I'm way shy of claiming any authority to represent the Heavens,
or angels, or even better mortals than I. But I am, in fact, the
only person who can report with any authority on what I believe
about it all. So here you'll find thoughts from talks in church,
lessons to little kids, ruminations from old journal entries.
Who knows? Maybe I'll write something for just here! Thanks
for listening.
PIONEERS
(Notes for a Sacrament Meeting talk I gave to the Alpine 1st Ward on 7/13/08)
It’s
a universal principle that if humans aren’t permitted to breathe, they
will die. It’s true across the globe, and we ought not to have to say
any more about it than that--you should just believe it. But the way to
get this universal principle to become very important in your lives
would be for me to pinch your nose and put my hand over your mouth for
a minute or two. It’s by exploring very specific situations that we
really come to learn very general truths. Some folks don’t feel that
the experience of the pioneers is particularly relevant to their lives,
because they’re not related to any. And it was a long time ago. And
they dressed unattractively. Nineteenth-century pioneering appears to
be a situation that isn’t specific to everybody. I want this to be
relevant, and I want to speak to a situation in which each of us,
specifically, finds ourselves.
In 1842, two years before the
martyrdom of Joseph Smith, four years before the departure of the
saints from Nauvoo, one year after the temple was begun, the prophet
gathered a council of fifty leaders of the church to discuss where the
saints should settle in the Rocky Mountains. He made particular mention
of “The Valley of the Tampanogos.” The spelling was wrong, but the
meaning was obvious. In 1776, the Catholic fathers Dominguez and
Escalante had come to this valley and considered it, hands-down, the
high point of their lengthy expedition.

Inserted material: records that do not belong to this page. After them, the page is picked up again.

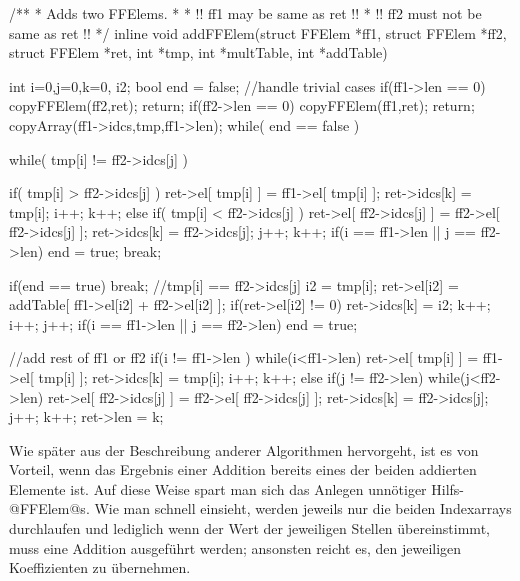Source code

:\begin{ccode}[caption={[\texttt{void addFFElem} aus 
 \url{../Sage/enumeratePCNs.c}]Aus \url{../Sage/enumeratePCNs.c}}]
/**
 * Adds two FFElems.
 *
 * !! ff1 may be same as ret !!
 * !! ff2 must not be same as ret !!
 */
inline void addFFElem(struct FFElem *ff1, struct FFElem *ff2,
        struct FFElem *ret,
        int *tmp,
        int *multTable, int *addTable){
    int i=0,j=0,k=0, i2;
    bool end = false;
    //handle trivial cases
    if(ff1->len == 0){
        copyFFElem(ff2,ret);
        return;
    }
    if(ff2->len == 0){
        copyFFElem(ff1,ret);
        return;
    }
    copyArray(ff1->idcs,tmp,ff1->len);
    while( end == false ){
        while( tmp[i] != ff2->idcs[j] ){
            if( tmp[i] > ff2->idcs[j] ){
                ret->el[ tmp[i] ] = ff1->el[ tmp[i] ];
                ret->idcs[k] = tmp[i];
                i++; k++;
            }else if( tmp[i] < ff2->idcs[j] ){
                ret->el[ ff2->idcs[j] ] = ff2->el[ ff2->idcs[j] ];
                ret->idcs[k] = ff2->idcs[j];
                j++; k++;
            }
            if(i == ff1->len || j == ff2->len){
                end = true;
                break;
            }

        }
        if(end == true) break;
        //tmp[i] == ff2->idcs[j]
        i2 = tmp[i];
        ret->el[i2] = addTable[ ff1->el[i2] + ff2->el[i2] ];
        if(ret->el[i2] != 0){
            ret->idcs[k] = i2;
            k++;
        }
        i++; j++;
        if(i == ff1->len || j == ff2->len) end = true;
    }
    //add rest of ff1 or ff2
    if(i != ff1->len ){
        while(i<ff1->len){
            ret->el[ tmp[i] ] = ff1->el[ tmp[i] ];
            ret->idcs[k] = tmp[i];
            i++; k++;
        }
    }else if(j != ff2->len){
        while(j<ff2->len){
            ret->el[ ff2->idcs[j] ] = ff2->el[ ff2->idcs[j] ];
            ret->idcs[k] = ff2->idcs[j];
            j++; k++;
        }
    }
    ret->len = k;
}
\end{ccode}  

Wie später aus der Beschreibung anderer Algorithmen hervorgeht, ist es von
Vorteil, wenn das Ergebnis einer Addition bereits eines der beiden addierten
Elemente ist. Auf diese Weise spart man sich das Anlegen unnötiger Hilfs-@FFElem@s.
Wie man schnell einsieht, werden jeweils nur die beiden Indexarrays durchlaufen
und lediglich wenn der Wert der jeweiligen Stellen übereinstimmt, muss eine
Addition ausgeführt werden; ansonsten reicht es, den jeweiligen Koeffizienten 
zu übernehmen.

They were in the valley for two
days and made it as far north as Lindon. The Indians here were called
Timpanogotzis, named after their mountain, Timpanogos, an Aztec word
meaning “stone person.” In the first hours of the fathers’ visit, the
Indians were taught the rudiments of the gospel and, almost as one,
wanted passionately to be baptized. Dominguez said that priests would
be sent back to the valley within the year, along with Spanish settlers
intent on building four large communities, one each along the four
rivers flowing out of the Wasatch mountains above us, and that the
Indians would be baptized and cared for then. Political trouble in New
Mexico prevented that return, and the next Europeans they saw in any
numbers were the Mormons, 71 years later.
The records and maps
made by the Catholic expedition were accurate and extremely well
detailed. But in 1842, they were not widely known. Still, Joseph knew.
He saw this place.
On a spring morning in 1820, the boy prophet
may not have been thinking of monumental migrations of Christians at
all, but on that morning a stone was cut from the mountains without
hands, to roll forth and expand and fill the earth. Well, fill it with
what? Not rock. I think the substance of that planet-sized stone is
dreams--a dream of zion, a dream of living forever with the kind of
beauty and love that our Father enjoys, a dream of angels speaking
again to the children of the earth. It was in pursuit of dreams, not of
gold or of richer soil, that a few adventurous souls 162 years ago
became pioneers.
How big a deal was it? By the numbers:
The number of Mormon pioneers? Men, women, and children? 70,000. Number of pioneers who walked the entire trail? Certainly the vast majority. Number
of pioneers who came by handcart? 3,000, or 4%. (There are reasons why
the handcart pioneers loom large in our imaginations. We’ll talk about
them in a moment.) Frequency of deaths on the trail? One in eighteen. (One in maybe 23 would have died had they stayed home.) Period of the exodus? Twenty-two years. Number of companies? Two hundred. Number
of companies a giant eagle high above the planet might see, stretched
out along the trail, all at once, in an average September? Nine,
averaging 350 souls in each. Number of pioneers born as Americans? One in every four. Number of pioneers who began the trail immediately after crossing the Atlantic Ocean? Two of every three. Now
these Mormons did not arrange to meet in small groups at the docks and
buy tickets on ships that were bound for America, hoping they might
meet another nice Latter-day Saint family to pal around with on deck.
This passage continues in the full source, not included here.